– О! Есть такие медведи, которые позволят себя приручить, – заверил Шувалов, – вам, во всяком случае, позволят с восторгом.
– Ладно, поживем-увидим, – улыбаясь промолвила Елизавета. И на этом завершила аудиенцию, легким взмахом руки отпустив графа.
Вечером того же дня, когда прекрасная великая княжна уже как раз собиралась отойти ко сну, перед окнами ее дворца внезапно раздались громкие звуки музыки.
– Серенада какая-то, – воскликнула госпожа Курякова.
– Для кого бы? – спросила Елизавета.
– Надо думать, для вас, ваше высочество, а для кого же еще.

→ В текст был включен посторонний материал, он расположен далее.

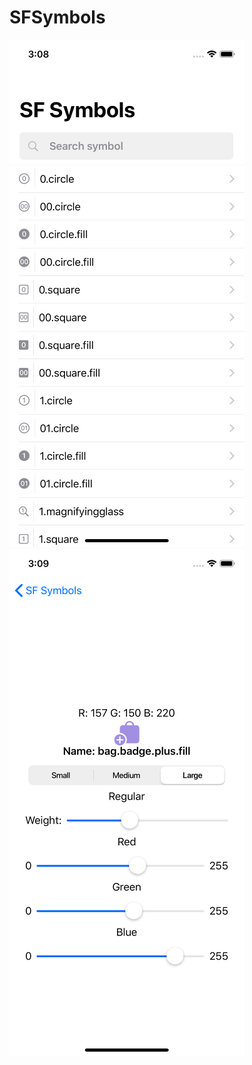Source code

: # SFSymbols

![mainScreen](https://github.com/ReshetovE/SFSymbols/blob/master/MainScreen.png)
![detailScreen](https://github.com/ReshetovE/SFSymbols/blob/master/DetailScreen.png)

– Кто бы это мог все затеять?
– Шувалов.
– Ты, похоже, права.
Набросив на плечи шубу, Елизавета вышла на балкон и тотчас же залилась громким смехом, ибо вид, который представляла из себя собравшаяся внизу труппа странствующих музыкантов, был очень потешным. Пятьдесят больших белых медведей с факелами в лапах образовали широкий круг, внутри которого был очерчен второй, составленный из такого же количества бурых медведей, вооруженных всеми мыслимыми инструментами и исполнявших оглушительный янычарский марш. В центре обоих кругов стоял огромный полярный медведь, который почтительно поклонился высокой даме и затем бросил ей букет… свежих фиалок, зимой в Петербурге... Цветы упали к ее ногам, Елизавета подняла их и с улыбкой поблагодарила.
Музицирующие медведи исполнили еще две пьесы, а затем веселым факельным шествием замаршировали дальше, сопровождаемые несметной толпой зевак, в то время как полярный медведь попросил доложить о себе великой княжне. Когда она приняла его в своем будуаре, он с глубоким реверансом, вызывающим неудержимый смех, приблизился к ней и с немой покорностью вложил в ее руку конец длинной серебряной цепи, обвивавшей его косматую шею.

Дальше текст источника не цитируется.